What is being asked: Every record below must come back exactly as given.

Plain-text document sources
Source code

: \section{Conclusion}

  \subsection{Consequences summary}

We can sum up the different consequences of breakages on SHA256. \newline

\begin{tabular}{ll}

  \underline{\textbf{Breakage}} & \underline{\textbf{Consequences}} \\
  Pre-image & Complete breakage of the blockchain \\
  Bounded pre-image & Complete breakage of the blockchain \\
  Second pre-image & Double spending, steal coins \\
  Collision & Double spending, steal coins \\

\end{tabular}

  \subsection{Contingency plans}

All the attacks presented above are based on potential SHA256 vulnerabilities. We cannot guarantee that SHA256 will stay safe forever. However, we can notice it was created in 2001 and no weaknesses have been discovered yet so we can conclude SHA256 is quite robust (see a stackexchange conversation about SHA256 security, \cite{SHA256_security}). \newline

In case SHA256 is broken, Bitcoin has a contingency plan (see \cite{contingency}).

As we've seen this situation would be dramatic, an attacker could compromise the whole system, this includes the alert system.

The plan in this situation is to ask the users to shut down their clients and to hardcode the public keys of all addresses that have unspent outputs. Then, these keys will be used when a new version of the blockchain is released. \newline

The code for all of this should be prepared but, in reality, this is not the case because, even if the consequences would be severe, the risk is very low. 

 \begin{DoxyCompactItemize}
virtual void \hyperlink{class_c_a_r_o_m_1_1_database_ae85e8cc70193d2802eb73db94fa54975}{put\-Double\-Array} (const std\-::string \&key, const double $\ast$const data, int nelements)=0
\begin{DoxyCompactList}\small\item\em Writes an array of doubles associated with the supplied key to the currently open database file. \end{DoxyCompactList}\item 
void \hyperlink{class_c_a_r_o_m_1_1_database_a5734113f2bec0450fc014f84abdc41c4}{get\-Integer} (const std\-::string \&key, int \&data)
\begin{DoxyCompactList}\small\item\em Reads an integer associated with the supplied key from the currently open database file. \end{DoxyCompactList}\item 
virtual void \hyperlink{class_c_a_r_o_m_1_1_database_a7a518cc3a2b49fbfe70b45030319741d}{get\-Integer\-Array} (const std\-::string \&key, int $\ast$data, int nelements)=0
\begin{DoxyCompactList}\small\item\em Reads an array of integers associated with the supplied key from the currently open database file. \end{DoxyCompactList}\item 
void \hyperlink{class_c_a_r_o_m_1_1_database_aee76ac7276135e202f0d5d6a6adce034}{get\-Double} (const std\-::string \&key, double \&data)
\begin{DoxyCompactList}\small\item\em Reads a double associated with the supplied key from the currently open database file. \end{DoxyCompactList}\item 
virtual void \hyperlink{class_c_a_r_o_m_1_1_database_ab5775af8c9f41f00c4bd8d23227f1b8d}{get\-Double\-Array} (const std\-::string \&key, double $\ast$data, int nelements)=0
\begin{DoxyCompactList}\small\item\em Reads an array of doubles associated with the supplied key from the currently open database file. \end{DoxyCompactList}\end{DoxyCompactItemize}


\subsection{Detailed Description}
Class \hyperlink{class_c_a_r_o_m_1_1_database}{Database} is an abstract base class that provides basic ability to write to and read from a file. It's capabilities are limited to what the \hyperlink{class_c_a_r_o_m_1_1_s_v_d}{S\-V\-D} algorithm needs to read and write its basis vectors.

Written solution:
Source code

: \section{Conclusion}

  \subsection{Consequences summary}

We can sum up the different consequences of breakages on SHA256. \newline

\begin{tabular}{ll}

  \underline{\textbf{Breakage}} & \underline{\textbf{Consequences}} \\
  Pre-image & Complete breakage of the blockchain \\
  Bounded pre-image & Complete breakage of the blockchain \\
  Second pre-image & Double spending, steal coins \\
  Collision & Double spending, steal coins \\

\end{tabular}

  \subsection{Contingency plans}

All the attacks presented above are based on potential SHA256 vulnerabilities. We cannot guarantee that SHA256 will stay safe forever. However, we can notice it was created in 2001 and no weaknesses have been discovered yet so we can conclude SHA256 is quite robust (see a stackexchange conversation about SHA256 security, \cite{SHA256_security}). \newline

In case SHA256 is broken, Bitcoin has a contingency plan (see \cite{contingency}).

As we've seen this situation would be dramatic, an attacker could compromise the whole system, this includes the alert system.

The plan in this situation is to ask the users to shut down their clients and to hardcode the public keys of all addresses that have unspent outputs. Then, these keys will be used when a new version of the blockchain is released. \newline

The code for all of this should be prepared but, in reality, this is not the case because, even if the consequences would be severe, the risk is very low. 

 \begin{DoxyCompactItemize}
virtual void \hyperlink{class_c_a_r_o_m_1_1_database_ae85e8cc70193d2802eb73db94fa54975}{put\-Double\-Array} (const std\-::string \&key, const double $\ast$const data, int nelements)=0
\begin{DoxyCompactList}\small\item\em Writes an array of doubles associated with the supplied key to the currently open database file. \end{DoxyCompactList}\item 
void \hyperlink{class_c_a_r_o_m_1_1_database_a5734113f2bec0450fc014f84abdc41c4}{get\-Integer} (const std\-::string \&key, int \&data)
\begin{DoxyCompactList}\small\item\em Reads an integer associated with the supplied key from the currently open database file. \end{DoxyCompactList}\item 
virtual void \hyperlink{class_c_a_r_o_m_1_1_database_a7a518cc3a2b49fbfe70b45030319741d}{get\-Integer\-Array} (const std\-::string \&key, int $\ast$data, int nelements)=0
\begin{DoxyCompactList}\small\item\em Reads an array of integers associated with the supplied key from the currently open database file. \end{DoxyCompactList}\item 
void \hyperlink{class_c_a_r_o_m_1_1_database_aee76ac7276135e202f0d5d6a6adce034}{get\-Double} (const std\-::string \&key, double \&data)
\begin{DoxyCompactList}\small\item\em Reads a double associated with the supplied key from the currently open database file. \end{DoxyCompactList}\item 
virtual void \hyperlink{class_c_a_r_o_m_1_1_database_ab5775af8c9f41f00c4bd8d23227f1b8d}{get\-Double\-Array} (const std\-::string \&key, double $\ast$data, int nelements)=0
\begin{DoxyCompactList}\small\item\em Reads an array of doubles associated with the supplied key from the currently open database file. \end{DoxyCompactList}\end{DoxyCompactItemize}


\subsection{Detailed Description}
Class \hyperlink{class_c_a_r_o_m_1_1_database}{Database} is an abstract base class that provides basic ability to write to and read from a file. It's capabilities are limited to what the \hyperlink{class_c_a_r_o_m_1_1_s_v_d}{S\-V\-D} algorithm needs to read and write its basis vectors.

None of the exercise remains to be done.